I will never forget her own mother’s passing. She was frantic to hold on to her, desperate to reach her before the last breath. She didn’t make it. I remember thinking very carefully that I wouldn’t do that to her. The last thing I said to her was, “It’s okay, you can let go. You’re doing good. Just let go. It’s going to be okay.” It sounded, to my ears, a lot like what my nurses whispered to me as I pushed my little babies into this world. I hoped my words gave her what she needed to pass into her new life. She always wanted approval, cared what people thought, wanted to get it right. I was determined in her last moments she would get that from me. 

It’s stunning how 730 days can pass, crammed full of life, but in a moment I’m in that room again, listening to her breath.

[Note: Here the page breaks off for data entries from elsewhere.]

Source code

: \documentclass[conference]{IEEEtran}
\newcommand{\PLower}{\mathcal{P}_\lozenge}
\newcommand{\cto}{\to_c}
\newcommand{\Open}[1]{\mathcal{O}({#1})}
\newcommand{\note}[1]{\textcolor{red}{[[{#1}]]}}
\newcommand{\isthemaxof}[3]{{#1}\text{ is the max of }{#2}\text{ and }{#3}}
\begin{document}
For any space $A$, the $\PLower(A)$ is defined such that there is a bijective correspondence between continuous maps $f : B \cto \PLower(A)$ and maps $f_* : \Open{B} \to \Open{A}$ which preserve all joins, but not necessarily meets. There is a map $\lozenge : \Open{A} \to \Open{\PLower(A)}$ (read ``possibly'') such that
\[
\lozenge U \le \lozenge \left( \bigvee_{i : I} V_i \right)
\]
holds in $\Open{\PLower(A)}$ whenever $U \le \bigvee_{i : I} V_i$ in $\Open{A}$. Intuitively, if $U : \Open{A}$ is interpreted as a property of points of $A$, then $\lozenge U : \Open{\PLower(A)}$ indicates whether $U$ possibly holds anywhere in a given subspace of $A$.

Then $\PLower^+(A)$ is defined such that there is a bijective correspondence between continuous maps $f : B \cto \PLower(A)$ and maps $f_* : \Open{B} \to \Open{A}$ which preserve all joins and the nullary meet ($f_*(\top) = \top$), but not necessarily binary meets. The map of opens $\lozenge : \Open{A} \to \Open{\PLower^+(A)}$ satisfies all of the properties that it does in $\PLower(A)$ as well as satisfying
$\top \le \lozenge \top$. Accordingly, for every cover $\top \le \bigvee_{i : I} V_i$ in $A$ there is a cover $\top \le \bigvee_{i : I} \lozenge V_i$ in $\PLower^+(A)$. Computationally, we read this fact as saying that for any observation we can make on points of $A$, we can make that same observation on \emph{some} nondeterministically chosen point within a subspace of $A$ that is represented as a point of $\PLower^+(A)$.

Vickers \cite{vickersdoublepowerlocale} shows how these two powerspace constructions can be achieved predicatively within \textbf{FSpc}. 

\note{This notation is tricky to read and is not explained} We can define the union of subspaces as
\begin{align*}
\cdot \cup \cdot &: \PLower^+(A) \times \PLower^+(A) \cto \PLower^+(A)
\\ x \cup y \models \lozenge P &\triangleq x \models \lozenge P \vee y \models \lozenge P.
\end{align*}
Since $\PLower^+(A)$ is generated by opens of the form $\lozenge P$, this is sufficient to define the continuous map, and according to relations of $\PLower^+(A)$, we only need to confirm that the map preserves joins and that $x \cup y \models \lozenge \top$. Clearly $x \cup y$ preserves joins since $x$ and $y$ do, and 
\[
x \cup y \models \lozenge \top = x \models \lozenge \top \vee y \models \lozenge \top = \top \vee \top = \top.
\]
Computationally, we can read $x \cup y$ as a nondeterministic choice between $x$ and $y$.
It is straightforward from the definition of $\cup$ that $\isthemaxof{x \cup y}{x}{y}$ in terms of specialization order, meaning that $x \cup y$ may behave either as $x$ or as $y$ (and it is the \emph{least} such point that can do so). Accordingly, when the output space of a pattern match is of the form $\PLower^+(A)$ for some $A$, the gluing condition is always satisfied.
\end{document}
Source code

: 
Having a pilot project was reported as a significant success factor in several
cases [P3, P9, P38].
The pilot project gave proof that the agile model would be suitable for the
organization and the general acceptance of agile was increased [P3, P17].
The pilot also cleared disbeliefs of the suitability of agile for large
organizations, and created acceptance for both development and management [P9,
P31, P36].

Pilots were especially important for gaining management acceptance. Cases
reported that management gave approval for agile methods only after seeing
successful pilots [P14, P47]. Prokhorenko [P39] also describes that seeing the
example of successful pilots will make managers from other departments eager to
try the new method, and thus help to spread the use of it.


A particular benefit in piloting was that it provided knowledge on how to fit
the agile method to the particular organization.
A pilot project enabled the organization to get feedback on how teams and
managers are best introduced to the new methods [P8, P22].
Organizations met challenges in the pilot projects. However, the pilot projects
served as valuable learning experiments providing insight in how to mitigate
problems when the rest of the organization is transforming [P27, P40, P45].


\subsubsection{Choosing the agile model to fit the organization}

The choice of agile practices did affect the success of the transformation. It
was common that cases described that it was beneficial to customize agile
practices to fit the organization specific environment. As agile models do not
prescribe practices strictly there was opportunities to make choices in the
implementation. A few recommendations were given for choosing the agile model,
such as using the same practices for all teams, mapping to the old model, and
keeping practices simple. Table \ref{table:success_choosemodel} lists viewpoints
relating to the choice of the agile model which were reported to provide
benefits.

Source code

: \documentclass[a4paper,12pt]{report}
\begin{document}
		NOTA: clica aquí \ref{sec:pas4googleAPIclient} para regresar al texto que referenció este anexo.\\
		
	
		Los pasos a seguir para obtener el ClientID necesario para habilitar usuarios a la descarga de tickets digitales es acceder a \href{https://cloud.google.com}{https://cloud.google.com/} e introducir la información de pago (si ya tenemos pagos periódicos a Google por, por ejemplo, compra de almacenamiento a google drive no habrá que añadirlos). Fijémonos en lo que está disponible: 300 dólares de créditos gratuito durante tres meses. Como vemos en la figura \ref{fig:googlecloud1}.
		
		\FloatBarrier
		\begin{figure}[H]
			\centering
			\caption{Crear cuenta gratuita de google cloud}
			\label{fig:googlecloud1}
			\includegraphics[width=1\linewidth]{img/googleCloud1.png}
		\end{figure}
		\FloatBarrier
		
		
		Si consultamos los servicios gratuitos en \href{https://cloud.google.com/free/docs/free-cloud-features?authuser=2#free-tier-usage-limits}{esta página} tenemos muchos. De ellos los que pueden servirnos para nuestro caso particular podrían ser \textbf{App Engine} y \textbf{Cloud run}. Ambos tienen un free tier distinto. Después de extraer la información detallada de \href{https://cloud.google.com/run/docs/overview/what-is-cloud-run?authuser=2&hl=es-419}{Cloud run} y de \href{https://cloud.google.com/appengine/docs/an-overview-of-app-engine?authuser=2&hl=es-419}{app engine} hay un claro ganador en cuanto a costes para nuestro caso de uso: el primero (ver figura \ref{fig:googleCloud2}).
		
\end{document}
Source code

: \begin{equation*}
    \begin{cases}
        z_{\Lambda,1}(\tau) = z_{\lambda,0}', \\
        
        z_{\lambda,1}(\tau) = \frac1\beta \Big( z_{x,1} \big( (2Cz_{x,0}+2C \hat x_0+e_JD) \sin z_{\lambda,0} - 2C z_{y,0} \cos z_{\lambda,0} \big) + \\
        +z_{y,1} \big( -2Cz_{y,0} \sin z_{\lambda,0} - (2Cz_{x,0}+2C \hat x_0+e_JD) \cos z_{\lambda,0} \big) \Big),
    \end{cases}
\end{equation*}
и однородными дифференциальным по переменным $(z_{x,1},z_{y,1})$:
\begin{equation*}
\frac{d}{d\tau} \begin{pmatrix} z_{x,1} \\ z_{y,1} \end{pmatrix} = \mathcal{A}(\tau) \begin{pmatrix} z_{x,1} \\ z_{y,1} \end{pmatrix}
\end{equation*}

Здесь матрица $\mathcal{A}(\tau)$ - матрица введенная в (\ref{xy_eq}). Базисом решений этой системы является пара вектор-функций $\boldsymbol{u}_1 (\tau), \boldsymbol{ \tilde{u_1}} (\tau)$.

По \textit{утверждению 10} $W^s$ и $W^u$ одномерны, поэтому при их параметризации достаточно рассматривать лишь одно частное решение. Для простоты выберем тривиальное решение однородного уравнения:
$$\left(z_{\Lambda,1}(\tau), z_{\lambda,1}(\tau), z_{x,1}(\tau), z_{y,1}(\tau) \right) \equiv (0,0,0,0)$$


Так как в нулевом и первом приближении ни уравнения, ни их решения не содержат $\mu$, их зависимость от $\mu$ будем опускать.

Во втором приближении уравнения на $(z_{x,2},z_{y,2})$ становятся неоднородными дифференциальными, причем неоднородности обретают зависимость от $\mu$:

I can feel every moment. It’s the same with the birth of my babies. Every moment is etched in my mind. I can’t remember what I ate for dinner last Saturday, but whole hours are seared in my mind from the day I became a mother and the day I lost mine. 

Billions of people have been born and died since the beginning of the world. Each one of them have mattered, to someone. What has surprised me is how much her death has mattered to me. I like to think I’m practical, diligent, resilient, hopeful, rational, in control, and in a lot of ways I am, but I’m also an introspective, a yoyo, an extremist, sensitive, an idealist, and a critic. Sometimes I’m just numb. If I allow myself to feel the full weight of what her death means to me, and really what death means to the whole human race, I might not be able to function. Certainly that first year there were moments that I was just coping. 

Her death pulled back the thin veil of humanity and reminded me that life is on loan. When the midwife walks out of the labor room that just born life doesn’t belong to her. But neither does it belong to the mother, not really. She may be the most intimate relationship in that child’s life for a time, but no one owns life. We’re stewarding even our own.

Life belongs to the Creator.

For a season he may tie hearts together. We can be the midwives, coaches, partners, friends, mentors, champions, counselors and countless other things in the lives of those we love. But in the end only God is master. Only he says “come” and has the right to be obeyed. I like to think on the other side of death’s door mom’s perfect Father held her in his arms, welcomed her into her new life, kissed her face with joy, and blessed her with a new name – just like she had for me on the day of my birth.